C'est un roman ambitieux, puisqu'il ne vise rien moins que de raconter... l'histoire de l'humanité. Il se compose de trois tableaux : dans le premier alternent "le fil du labyrinthe", à savoir l'Histoire, et "le rêve du Vieux", le Vieux en question n'étant autre que Dieu lui-même, narrateur omniscient s'il en est. On est entraîné dans un voyage à travers le temps, nourri de littérature, de philosophie et de science. Les deux autres tableaux sont plus personnels et méditatifs : "Pourquoi y a-t-il quelque chose au lieu de rien", et "La mort : un commencement ?" qui est de fait un hymne à la vie.

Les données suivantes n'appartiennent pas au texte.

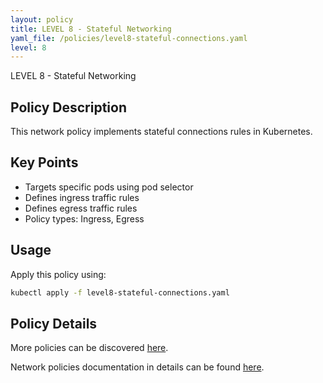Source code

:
 ```yaml
---
layout: policy
title: LEVEL 8 - Stateful Networking
yaml_file: /policies/level8-stateful-connections.yaml
level: 8
---
```


LEVEL 8 - Stateful Networking

## Policy Description

This network policy implements stateful connections rules in Kubernetes.

## Key Points

- Targets specific pods using pod selector
- Defines ingress traffic rules
- Defines egress traffic rules
- Policy types: Ingress, Egress

## Usage

Apply this policy using:
```bash
kubectl apply -f level8-stateful-connections.yaml
```

## Policy Details

More policies can be discovered [here](/k8s-network-policies/).

Network policies documentation in details can be found [here](https://kubernetes.io/docs/concepts/services-networking/network-policies/).
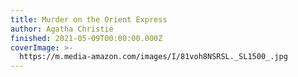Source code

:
 ```yaml
---
title: Murder on the Orient Express
author: Agatha Christie
finished: 2021-05-09T00:00:00.000Z
coverImage: >-
  https://m.media-amazon.com/images/I/81voh8NSRSL._SL1500_.jpg
---
```


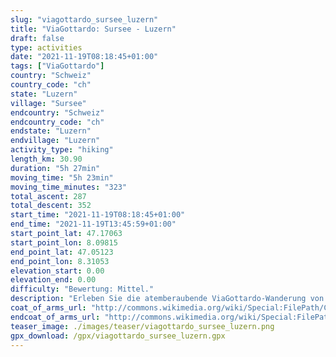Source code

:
 ```yaml
---
slug: "viagottardo_sursee_luzern"
title: "ViaGottardo: Sursee - Luzern"
draft: false
type: activities
date: "2021-11-19T08:18:45+01:00"
tags: ["ViaGottardo"]
country: "Schweiz"
country_code: "ch"
state: "Luzern"
village: "Sursee"
endcountry: "Schweiz"
endcountry_code: "ch"
endstate: "Luzern"
endvillage: "Luzern"
activity_type: "hiking"
length_km: 30.90
duration: "5h 27min"
moving_time: "5h 23min"
moving_time_minutes: "323"
total_ascent: 287
total_descent: 352
start_time: "2021-11-19T08:18:45+01:00"
end_time: "2021-11-19T13:45:59+01:00"
start_point_lat: 47.17063
start_point_lon: 8.09815
end_point_lat: 47.05123
end_point_lon: 8.31053
elevation_start: 0.00
elevation_end: 0.00
difficulty: "Bewertung: Mittel."
description: "Erleben Sie die atemberaubende ViaGottardo-Wanderung von Sursee nach Luzern. Die 30,90 km lange Strecke bietet eine angenehme Wanderzeit von 5 Stunden und 27 Minuten, inklusive Pausen. Mit einem Gesamtaufstieg von 287 Metern und einem Gesamtabstieg von 352 Metern können Sie die Schönheit der Schweizer Landschaft entdecken"
coat_of_arms_url: "http://commons.wikimedia.org/wiki/Special:FilePath/Coat%20of%20arms%20of%20Sursee.svg"
endcoat_of_arms_url: "http://commons.wikimedia.org/wiki/Special:FilePath/CHE%20Luzern%20COA.svg"
teaser_image: ./images/teaser/viagottardo_sursee_luzern.png
gpx_download: /gpx/viagottardo_sursee_luzern.gpx
---
```

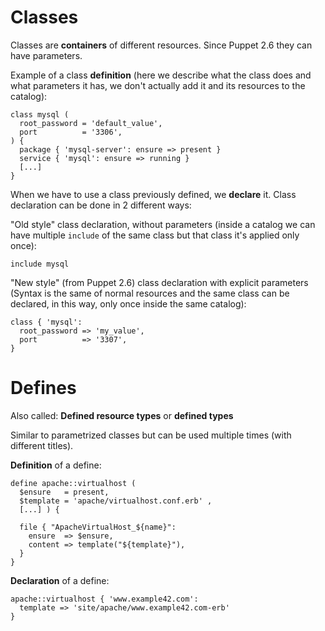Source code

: # Classes

Classes are **containers** of different resources. Since Puppet 2.6 they can have parameters.

Example of a class **definition** (here we describe what the class does and what parameters it has, we don't actually add it and its resources to the catalog):

    class mysql (
      root_password = 'default_value',
      port          = '3306',
    ) {
      package { 'mysql-server': ensure => present }
      service { 'mysql': ensure => running }
      [...]
    }

When we have to use a class previously defined, we **declare** it. Class declaration can be done in 2 different ways:

"Old style" class declaration, without parameters (inside a catalog we can have multiple ```include``` of the same class but that class it's applied only once):

    include mysql

"New style" (from Puppet 2.6) class declaration with explicit parameters (Syntax is the same of normal resources and the same class can be declared, in this way, only once inside the same catalog):

    class { 'mysql':
      root_password => 'my_value',
      port          => '3307',
    }


# Defines

Also called: **Defined resource types** or **defined types**

Similar to parametrized classes but can be used multiple times (with different titles).

**Definition** of a define:

    define apache::virtualhost (
      $ensure   = present,
      $template = 'apache/virtualhost.conf.erb' ,
      [...] ) {

      file { "ApacheVirtualHost_${name}":
        ensure  => $ensure,
        content => template("${template}"),
      }
    }

**Declaration** of a define:

    apache::virtualhost { 'www.example42.com':
      template => 'site/apache/www.example42.com-erb'
    }

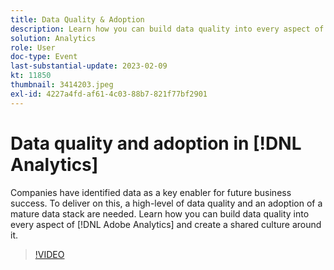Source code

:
 ```yaml
---
title: Data Quality & Adoption
description: Learn how you can build data quality into every aspect of Adobe Analytics and create a shared culture around it.
solution: Analytics
role: User
doc-type: Event
last-substantial-update: 2023-02-09
kt: 11850
thumbnail: 3414203.jpeg
exl-id: 4227a4fd-af61-4c03-88b7-821f77bf2901
---
```

# Data quality and adoption in [!DNL Analytics]

Companies have identified data as a key enabler for future business success. To deliver on this, a high-level of data quality and an adoption of a mature data stack are needed. Learn how you can build data quality into every aspect of [!DNL Adobe Analytics] and create a shared culture around it.

>[!VIDEO](https://video.tv.adobe.com/v/3414203/?quality=12&learn=on)
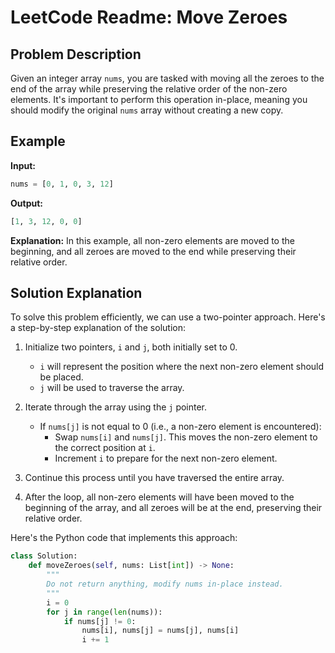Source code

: # LeetCode Readme: Move Zeroes

## Problem Description
Given an integer array `nums`, you are tasked with moving all the zeroes to the end of the array while preserving the relative order of the non-zero elements. It's important to perform this operation in-place, meaning you should modify the original `nums` array without creating a new copy.

## Example
**Input:**
```python
nums = [0, 1, 0, 3, 12]
```

**Output:**
```python
[1, 3, 12, 0, 0]
```

**Explanation:** In this example, all non-zero elements are moved to the beginning, and all zeroes are moved to the end while preserving their relative order.

## Solution Explanation

To solve this problem efficiently, we can use a two-pointer approach. Here's a step-by-step explanation of the solution:

1. Initialize two pointers, `i` and `j`, both initially set to 0.
   - `i` will represent the position where the next non-zero element should be placed.
   - `j` will be used to traverse the array.

2. Iterate through the array using the `j` pointer.
   - If `nums[j]` is not equal to 0 (i.e., a non-zero element is encountered):
     - Swap `nums[i]` and `nums[j]`. This moves the non-zero element to the correct position at `i`.
     - Increment `i` to prepare for the next non-zero element.

3. Continue this process until you have traversed the entire array.

4. After the loop, all non-zero elements will have been moved to the beginning of the array, and all zeroes will be at the end, preserving their relative order.

Here's the Python code that implements this approach:

```python
class Solution:
    def moveZeroes(self, nums: List[int]) -> None:
        """
        Do not return anything, modify nums in-place instead.
        """
        i = 0
        for j in range(len(nums)):
            if nums[j] != 0:
                nums[i], nums[j] = nums[j], nums[i]
                i += 1
```

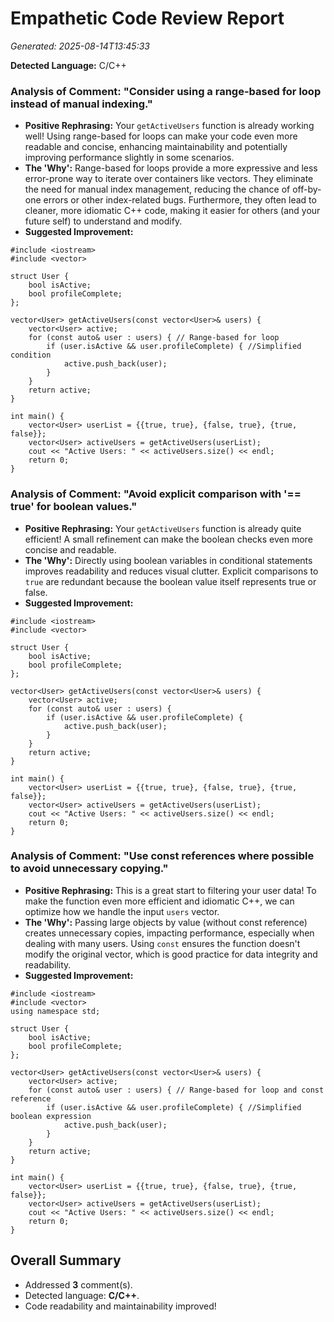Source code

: # Empathetic Code Review Report

*Generated: 2025-08-14T13:45:33*


**Detected Language:** C/C++


### Analysis of Comment: "Consider using a range-based for loop instead of manual indexing."

* **Positive Rephrasing:** Your `getActiveUsers` function is already working well!  Using range-based for loops can make your code even more readable and concise, enhancing maintainability and potentially improving performance slightly in some scenarios.
* **The 'Why':** Range-based for loops provide a more expressive and less error-prone way to iterate over containers like vectors.  They eliminate the need for manual index management, reducing the chance of off-by-one errors or other index-related bugs.  Furthermore, they often lead to cleaner, more idiomatic C++ code, making it easier for others (and your future self) to understand and modify.
* **Suggested Improvement:**
```c/c++
#include <iostream>
#include <vector>

struct User {
    bool isActive;
    bool profileComplete;
};

vector<User> getActiveUsers(const vector<User>& users) {
    vector<User> active;
    for (const auto& user : users) { // Range-based for loop
        if (user.isActive && user.profileComplete) { //Simplified condition
            active.push_back(user);
        }
    }
    return active;
}

int main() {
    vector<User> userList = {{true, true}, {false, true}, {true, false}};
    vector<User> activeUsers = getActiveUsers(userList);
    cout << "Active Users: " << activeUsers.size() << endl;
    return 0;
}
```


### Analysis of Comment: "Avoid explicit comparison with '== true' for boolean values."

* **Positive Rephrasing:** Your `getActiveUsers` function is already quite efficient!  A small refinement can make the boolean checks even more concise and readable.
* **The 'Why':** Directly using boolean variables in conditional statements improves readability and reduces visual clutter.  Explicit comparisons to `true` are redundant because the boolean value itself represents true or false.
* **Suggested Improvement:**
```c/c++
#include <iostream>
#include <vector>

struct User {
    bool isActive;
    bool profileComplete;
};

vector<User> getActiveUsers(const vector<User>& users) {
    vector<User> active;
    for (const auto& user : users) {
        if (user.isActive && user.profileComplete) {
            active.push_back(user);
        }
    }
    return active;
}

int main() {
    vector<User> userList = {{true, true}, {false, true}, {true, false}};
    vector<User> activeUsers = getActiveUsers(userList);
    cout << "Active Users: " << activeUsers.size() << endl;
    return 0;
}
```


### Analysis of Comment: "Use const references where possible to avoid unnecessary copying."

* **Positive Rephrasing:** This is a great start to filtering your user data!  To make the function even more efficient and idiomatic C++, we can optimize how we handle the input `users` vector.
* **The 'Why':** Passing large objects by value (without const reference) creates unnecessary copies, impacting performance, especially when dealing with many users. Using `const` ensures the function doesn't modify the original vector, which is good practice for data integrity and readability.
* **Suggested Improvement:**
```c/c++
#include <iostream>
#include <vector>
using namespace std;

struct User {
    bool isActive;
    bool profileComplete;
};

vector<User> getActiveUsers(const vector<User>& users) {
    vector<User> active;
    for (const auto& user : users) { // Range-based for loop and const reference
        if (user.isActive && user.profileComplete) { //Simplified boolean expression
            active.push_back(user); 
        }
    }
    return active;
}

int main() {
    vector<User> userList = {{true, true}, {false, true}, {true, false}};
    vector<User> activeUsers = getActiveUsers(userList);
    cout << "Active Users: " << activeUsers.size() << endl;
    return 0;
}
```


## Overall Summary

- Addressed **3** comment(s).
- Detected language: **C/C++**.
- Code readability and maintainability improved!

Je n'irai pas plus loin dans le résumé, parce que de fait résumer ce roman (et l'auteur tient à cette appellation générique !) est proprement impossible. Ce que je peux dire en revanche, c'est que le texte fait preuve d'une érudition proprement hallucinante, que l'on apprend énormément de choses, mais que ce n'est jamais pesant. Le style est joyeux, léger, enlevé, teinté d'humour et parfois d'irrévérence. Parfois, on est pris de vertige. Un vertige révélateur, car l'auteur emmène le lecteur à se poser des questions, à méditer des sujets auxquels il n'avait peut-être jamais vraiment pensé : l'immensité de l'univers, la physique quantique, l'amour, le temps et l'espace, la mort. Le monde, hasard ou nécessité ? Pourquoi y a-t-il quelque chose plutôt que rien ? On ne sort pas de cette lecture comme on y est entré. L'auteur dit qu'on reconnaît les bons livres à ce qu'ils changent un peu leur lecteur, et que ce livre-là l'a un peu changé, lui. Mais j'ai envie de dire "moi aussi". Parfaite réussite donc !
Alors pour finir, je voudrais juste remercier M. d'Ormesson (des fois qu'il passe par là) pour cet ouvrage d'une richesse et d'une profondeur incroyables, qui m'a tout simplement ravie, dans tous les sens du terme.